With full summer almost upon us, a lot of gardeners are likely to find themselves viewing the old cropping grounds with dwindling enthusiasm. The wonderful fantasies of last winter's seed selection are past, and the magical ceremony of planting is only a memory . . . but the backbreaking task of regular maintenance looms bigger and bigger by the day, and there are as yet precious few harvestable vegetables to reward that labor. In fact, it sometimes seems that that the gardener's every free June and July minute is spent hunched over a hoe or a wheel plow — eyes aching with sweat — in the effort just to keep up with invading weeds.
Well, Mr. B.C. Armstrong doesn't claim that he can free you from the task of weeding, but he does say that his invention, the "Straddler" garden cultivator, will help many people get that chore out of the way in less time and with less effort than would otherwise be possible.
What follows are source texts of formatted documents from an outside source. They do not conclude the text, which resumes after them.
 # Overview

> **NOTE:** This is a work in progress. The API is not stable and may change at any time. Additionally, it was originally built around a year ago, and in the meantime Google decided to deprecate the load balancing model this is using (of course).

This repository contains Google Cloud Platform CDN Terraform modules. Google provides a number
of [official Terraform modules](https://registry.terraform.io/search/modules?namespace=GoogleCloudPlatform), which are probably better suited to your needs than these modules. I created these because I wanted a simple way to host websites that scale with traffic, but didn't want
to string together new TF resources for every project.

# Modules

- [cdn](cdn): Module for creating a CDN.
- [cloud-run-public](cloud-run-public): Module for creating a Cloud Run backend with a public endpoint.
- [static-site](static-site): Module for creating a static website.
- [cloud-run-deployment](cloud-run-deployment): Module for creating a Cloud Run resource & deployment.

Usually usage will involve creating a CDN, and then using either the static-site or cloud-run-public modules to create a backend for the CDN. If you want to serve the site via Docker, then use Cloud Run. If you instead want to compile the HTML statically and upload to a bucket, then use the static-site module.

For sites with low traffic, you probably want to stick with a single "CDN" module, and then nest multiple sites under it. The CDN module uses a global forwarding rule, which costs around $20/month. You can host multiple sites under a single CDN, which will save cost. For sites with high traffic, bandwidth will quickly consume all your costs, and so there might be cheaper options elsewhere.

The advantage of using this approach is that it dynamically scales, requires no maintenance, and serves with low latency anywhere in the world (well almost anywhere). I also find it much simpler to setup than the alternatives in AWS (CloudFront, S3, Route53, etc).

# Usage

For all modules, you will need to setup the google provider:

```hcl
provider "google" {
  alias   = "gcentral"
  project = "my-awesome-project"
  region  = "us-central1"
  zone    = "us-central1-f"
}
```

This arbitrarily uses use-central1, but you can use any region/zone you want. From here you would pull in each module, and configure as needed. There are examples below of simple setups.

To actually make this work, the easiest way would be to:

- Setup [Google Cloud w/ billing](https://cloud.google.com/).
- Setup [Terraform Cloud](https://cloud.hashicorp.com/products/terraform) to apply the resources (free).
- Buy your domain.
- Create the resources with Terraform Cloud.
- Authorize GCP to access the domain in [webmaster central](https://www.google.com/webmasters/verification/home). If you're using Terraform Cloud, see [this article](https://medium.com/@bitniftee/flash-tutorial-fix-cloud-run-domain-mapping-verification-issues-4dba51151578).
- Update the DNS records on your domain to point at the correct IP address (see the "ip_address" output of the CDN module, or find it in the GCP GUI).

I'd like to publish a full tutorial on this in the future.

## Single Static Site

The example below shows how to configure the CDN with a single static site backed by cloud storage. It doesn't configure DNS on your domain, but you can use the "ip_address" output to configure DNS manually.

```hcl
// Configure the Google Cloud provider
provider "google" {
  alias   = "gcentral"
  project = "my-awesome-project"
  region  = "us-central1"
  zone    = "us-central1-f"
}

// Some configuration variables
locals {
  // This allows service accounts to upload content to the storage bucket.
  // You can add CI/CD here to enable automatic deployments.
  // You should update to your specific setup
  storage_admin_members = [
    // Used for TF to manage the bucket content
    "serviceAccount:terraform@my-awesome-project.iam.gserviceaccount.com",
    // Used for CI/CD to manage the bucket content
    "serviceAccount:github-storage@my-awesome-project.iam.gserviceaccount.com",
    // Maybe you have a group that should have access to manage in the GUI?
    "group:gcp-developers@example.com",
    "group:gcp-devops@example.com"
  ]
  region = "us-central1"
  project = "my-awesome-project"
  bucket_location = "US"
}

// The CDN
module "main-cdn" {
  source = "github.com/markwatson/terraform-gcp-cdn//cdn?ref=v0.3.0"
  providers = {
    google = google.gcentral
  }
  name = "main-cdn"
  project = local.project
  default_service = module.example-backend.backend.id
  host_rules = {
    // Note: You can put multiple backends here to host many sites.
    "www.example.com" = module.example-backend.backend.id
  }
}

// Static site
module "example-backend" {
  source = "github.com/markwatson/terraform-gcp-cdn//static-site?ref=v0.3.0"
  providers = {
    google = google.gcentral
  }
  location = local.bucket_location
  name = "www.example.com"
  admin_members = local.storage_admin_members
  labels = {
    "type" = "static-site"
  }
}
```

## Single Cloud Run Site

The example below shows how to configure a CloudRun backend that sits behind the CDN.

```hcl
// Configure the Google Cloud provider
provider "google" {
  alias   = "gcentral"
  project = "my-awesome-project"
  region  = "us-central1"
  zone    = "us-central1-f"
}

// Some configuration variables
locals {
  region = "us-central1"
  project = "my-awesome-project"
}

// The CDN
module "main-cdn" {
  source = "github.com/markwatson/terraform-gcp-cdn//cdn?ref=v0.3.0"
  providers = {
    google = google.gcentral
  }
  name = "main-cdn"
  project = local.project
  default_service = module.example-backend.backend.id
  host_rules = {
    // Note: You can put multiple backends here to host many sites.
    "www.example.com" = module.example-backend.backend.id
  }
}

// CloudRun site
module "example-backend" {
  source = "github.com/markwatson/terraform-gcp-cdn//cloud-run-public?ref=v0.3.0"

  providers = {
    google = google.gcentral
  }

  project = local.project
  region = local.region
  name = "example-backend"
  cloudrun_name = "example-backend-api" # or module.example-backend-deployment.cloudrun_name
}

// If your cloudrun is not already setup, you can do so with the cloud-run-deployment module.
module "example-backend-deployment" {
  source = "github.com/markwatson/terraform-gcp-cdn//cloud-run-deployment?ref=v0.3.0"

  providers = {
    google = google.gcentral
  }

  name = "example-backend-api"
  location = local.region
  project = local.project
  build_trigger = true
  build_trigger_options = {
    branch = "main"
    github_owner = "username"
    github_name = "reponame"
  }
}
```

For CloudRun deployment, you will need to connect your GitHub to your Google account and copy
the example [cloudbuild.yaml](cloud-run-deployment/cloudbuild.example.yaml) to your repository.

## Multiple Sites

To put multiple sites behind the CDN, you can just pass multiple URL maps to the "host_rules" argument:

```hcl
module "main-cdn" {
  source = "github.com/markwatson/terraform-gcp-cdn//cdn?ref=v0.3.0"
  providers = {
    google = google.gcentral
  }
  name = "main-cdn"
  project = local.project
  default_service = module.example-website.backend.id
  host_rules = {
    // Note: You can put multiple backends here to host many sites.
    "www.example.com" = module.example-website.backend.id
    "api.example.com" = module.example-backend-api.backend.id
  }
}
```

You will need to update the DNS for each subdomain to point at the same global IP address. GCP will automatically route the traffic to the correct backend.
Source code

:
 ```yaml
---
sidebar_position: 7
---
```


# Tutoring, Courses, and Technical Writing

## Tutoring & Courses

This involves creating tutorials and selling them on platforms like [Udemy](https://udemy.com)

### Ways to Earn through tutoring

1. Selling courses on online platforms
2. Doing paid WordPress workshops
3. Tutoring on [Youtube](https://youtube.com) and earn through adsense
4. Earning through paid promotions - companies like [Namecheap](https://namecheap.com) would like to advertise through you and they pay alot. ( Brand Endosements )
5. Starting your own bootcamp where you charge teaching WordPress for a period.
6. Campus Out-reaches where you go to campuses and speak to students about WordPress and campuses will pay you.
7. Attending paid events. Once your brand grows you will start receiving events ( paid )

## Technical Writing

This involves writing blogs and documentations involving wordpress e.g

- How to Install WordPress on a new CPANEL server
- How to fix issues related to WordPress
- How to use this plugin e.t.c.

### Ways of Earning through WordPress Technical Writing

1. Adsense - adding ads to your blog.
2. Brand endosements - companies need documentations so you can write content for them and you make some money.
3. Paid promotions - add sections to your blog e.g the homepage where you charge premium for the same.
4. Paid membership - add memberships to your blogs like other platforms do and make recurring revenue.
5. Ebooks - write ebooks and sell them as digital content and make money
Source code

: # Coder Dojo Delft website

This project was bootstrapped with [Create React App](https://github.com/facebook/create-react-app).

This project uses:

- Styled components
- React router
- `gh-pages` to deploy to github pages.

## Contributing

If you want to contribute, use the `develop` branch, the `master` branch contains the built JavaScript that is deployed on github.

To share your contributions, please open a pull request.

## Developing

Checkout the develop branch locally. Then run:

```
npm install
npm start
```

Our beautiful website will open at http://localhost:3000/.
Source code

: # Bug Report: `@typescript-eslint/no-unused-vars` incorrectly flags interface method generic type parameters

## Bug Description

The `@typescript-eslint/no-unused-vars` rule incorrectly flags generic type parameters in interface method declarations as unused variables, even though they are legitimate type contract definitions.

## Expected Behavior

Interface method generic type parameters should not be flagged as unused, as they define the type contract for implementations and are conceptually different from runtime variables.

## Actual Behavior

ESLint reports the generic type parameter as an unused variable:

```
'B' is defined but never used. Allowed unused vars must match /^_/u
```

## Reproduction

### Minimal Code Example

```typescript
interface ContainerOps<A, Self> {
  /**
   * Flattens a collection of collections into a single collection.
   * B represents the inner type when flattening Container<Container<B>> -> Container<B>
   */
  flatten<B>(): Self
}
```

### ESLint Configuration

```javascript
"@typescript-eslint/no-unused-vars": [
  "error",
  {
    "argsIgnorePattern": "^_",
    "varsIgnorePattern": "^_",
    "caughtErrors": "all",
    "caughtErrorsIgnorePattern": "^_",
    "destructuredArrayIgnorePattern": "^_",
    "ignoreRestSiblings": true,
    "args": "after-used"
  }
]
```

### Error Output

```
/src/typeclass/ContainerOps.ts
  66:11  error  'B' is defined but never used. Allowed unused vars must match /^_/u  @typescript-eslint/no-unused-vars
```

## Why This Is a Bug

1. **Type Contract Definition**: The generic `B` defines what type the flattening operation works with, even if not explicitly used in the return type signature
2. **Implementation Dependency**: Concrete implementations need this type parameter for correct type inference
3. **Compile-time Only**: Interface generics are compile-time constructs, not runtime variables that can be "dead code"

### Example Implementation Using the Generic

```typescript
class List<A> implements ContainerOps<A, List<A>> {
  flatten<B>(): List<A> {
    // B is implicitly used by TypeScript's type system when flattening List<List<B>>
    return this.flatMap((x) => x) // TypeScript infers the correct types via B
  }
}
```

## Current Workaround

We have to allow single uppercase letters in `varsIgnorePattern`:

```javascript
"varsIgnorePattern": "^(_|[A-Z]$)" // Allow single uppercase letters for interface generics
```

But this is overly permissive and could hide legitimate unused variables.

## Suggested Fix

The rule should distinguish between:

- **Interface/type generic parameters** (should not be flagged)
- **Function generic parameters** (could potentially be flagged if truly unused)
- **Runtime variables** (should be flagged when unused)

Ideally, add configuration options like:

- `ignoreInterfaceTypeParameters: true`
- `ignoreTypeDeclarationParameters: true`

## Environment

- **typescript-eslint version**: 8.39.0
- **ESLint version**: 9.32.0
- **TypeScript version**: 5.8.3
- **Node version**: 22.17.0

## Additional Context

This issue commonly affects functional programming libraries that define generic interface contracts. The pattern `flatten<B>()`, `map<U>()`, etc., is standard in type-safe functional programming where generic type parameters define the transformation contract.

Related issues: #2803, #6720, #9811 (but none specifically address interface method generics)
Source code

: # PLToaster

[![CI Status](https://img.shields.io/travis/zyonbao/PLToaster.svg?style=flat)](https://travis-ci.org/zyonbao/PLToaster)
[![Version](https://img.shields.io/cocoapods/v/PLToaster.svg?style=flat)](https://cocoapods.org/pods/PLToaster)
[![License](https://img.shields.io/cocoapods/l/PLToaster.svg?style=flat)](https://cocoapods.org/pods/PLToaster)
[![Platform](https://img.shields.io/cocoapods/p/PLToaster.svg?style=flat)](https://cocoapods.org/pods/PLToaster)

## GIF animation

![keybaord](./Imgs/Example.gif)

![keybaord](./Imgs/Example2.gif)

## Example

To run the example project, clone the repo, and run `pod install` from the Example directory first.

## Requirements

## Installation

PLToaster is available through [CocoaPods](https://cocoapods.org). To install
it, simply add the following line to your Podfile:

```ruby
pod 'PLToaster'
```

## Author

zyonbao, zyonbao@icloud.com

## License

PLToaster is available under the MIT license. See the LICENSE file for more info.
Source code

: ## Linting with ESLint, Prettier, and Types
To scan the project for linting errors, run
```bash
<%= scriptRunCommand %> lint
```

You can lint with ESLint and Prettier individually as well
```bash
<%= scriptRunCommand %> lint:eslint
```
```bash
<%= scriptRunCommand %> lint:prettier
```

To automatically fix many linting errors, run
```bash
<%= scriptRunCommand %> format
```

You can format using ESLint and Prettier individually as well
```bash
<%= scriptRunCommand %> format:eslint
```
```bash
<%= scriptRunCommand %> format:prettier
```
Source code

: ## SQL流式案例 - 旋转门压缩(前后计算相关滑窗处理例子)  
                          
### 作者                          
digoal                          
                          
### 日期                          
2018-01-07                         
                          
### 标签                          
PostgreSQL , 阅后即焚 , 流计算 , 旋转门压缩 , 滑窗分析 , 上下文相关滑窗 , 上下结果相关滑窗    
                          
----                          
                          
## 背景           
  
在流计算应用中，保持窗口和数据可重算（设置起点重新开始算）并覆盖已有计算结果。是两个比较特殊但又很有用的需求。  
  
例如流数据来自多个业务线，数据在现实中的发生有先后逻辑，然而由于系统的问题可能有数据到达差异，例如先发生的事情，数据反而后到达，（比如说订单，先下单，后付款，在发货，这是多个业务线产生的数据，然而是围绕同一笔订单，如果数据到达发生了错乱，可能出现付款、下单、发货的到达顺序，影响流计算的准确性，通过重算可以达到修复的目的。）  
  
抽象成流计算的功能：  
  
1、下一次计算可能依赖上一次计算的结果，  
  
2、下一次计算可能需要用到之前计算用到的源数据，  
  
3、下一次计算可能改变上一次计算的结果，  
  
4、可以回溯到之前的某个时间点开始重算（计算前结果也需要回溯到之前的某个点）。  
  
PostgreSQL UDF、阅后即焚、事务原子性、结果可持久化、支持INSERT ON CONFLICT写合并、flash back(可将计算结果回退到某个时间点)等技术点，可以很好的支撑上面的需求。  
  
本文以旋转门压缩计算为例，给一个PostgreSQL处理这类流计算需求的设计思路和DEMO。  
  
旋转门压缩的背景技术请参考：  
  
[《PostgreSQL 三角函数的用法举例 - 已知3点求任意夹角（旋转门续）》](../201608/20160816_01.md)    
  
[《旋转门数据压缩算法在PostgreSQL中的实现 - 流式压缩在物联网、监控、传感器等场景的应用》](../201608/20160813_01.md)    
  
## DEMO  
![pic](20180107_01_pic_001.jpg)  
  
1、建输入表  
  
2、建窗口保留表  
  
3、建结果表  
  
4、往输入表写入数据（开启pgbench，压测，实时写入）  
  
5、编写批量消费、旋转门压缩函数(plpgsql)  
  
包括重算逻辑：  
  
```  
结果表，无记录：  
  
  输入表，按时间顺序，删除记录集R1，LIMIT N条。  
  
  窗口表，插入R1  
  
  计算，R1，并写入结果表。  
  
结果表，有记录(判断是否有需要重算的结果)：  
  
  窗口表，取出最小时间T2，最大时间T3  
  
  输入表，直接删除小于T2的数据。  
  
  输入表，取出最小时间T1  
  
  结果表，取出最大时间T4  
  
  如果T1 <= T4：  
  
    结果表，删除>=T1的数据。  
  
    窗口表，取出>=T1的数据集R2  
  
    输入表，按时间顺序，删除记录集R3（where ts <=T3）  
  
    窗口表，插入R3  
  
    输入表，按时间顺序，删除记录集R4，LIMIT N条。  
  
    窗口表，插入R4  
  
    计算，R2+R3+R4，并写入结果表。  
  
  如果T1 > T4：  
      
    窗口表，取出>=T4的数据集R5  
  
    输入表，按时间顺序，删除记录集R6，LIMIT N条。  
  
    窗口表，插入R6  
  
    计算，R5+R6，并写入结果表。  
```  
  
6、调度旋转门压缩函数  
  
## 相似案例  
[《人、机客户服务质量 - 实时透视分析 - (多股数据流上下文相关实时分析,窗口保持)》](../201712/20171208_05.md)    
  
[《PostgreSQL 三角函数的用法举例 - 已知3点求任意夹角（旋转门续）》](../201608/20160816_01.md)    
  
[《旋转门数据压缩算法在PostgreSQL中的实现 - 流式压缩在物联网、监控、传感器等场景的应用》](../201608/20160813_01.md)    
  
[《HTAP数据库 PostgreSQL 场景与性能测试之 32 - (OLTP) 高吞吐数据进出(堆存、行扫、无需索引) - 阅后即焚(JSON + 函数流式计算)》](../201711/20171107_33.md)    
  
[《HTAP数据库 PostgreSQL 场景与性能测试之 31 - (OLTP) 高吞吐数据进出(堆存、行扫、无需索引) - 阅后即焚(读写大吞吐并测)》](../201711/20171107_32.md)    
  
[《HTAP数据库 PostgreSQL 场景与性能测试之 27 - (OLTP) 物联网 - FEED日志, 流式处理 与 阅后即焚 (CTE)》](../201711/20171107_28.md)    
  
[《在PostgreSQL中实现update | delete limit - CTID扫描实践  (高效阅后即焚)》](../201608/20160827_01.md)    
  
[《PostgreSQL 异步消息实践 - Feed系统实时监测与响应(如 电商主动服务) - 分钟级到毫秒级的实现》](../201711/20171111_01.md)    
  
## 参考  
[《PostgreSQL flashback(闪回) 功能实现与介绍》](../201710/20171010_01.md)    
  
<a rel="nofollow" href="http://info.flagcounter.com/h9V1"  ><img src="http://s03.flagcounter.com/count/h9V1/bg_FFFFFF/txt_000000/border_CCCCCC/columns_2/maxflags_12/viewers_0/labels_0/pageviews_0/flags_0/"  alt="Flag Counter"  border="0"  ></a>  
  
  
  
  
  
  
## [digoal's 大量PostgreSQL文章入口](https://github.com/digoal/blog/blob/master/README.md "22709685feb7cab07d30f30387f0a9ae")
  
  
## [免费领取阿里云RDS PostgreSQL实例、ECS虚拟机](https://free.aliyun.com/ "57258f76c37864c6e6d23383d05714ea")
B.C. claims he's been aware of the inadequacies of the common means of muscle-powered cultivation since his childhood when, presumably, he spent his midsummer afternoons and weekends wrestling such tools around the family garden. Those early experiences inspired him to search for a better cultivator design and after looking over patents dating back to 1914, he decided that a device which would allow the gardener to walk backwards could "make the best use of the weight and power of the body."
The inventor patented his first cultivator in 1945. The design went through a number of refinements and revisions over the years, but it wasn't until after 1972 — when B.C. retired — that he was able to devote the time necessary to develop his concept fully.

The result of that work is the somewhat odd-looking implement. It consists of a two-part shaft, a "push pad" and a handle-and-suspender assembly all of which can be adjusted to suit the physique of the user.

Several of MOTHER EARTH NEWS' staffers put the Straddler through its paces during the summer of 1981, and all were quite pleased with the cultivator's design, ease of control and light weight. Of course, it would be quite a task to actually plow a new bed with the Straddler (although it could certainly be done, particularly in good soil). But when you're facing the charge of the crab grass or the attack of the amaranth, you might just find that it is, indeed, time to meet that challenge with a step backwards!

EDITOR'S NOTE: The original Straddler is out of production.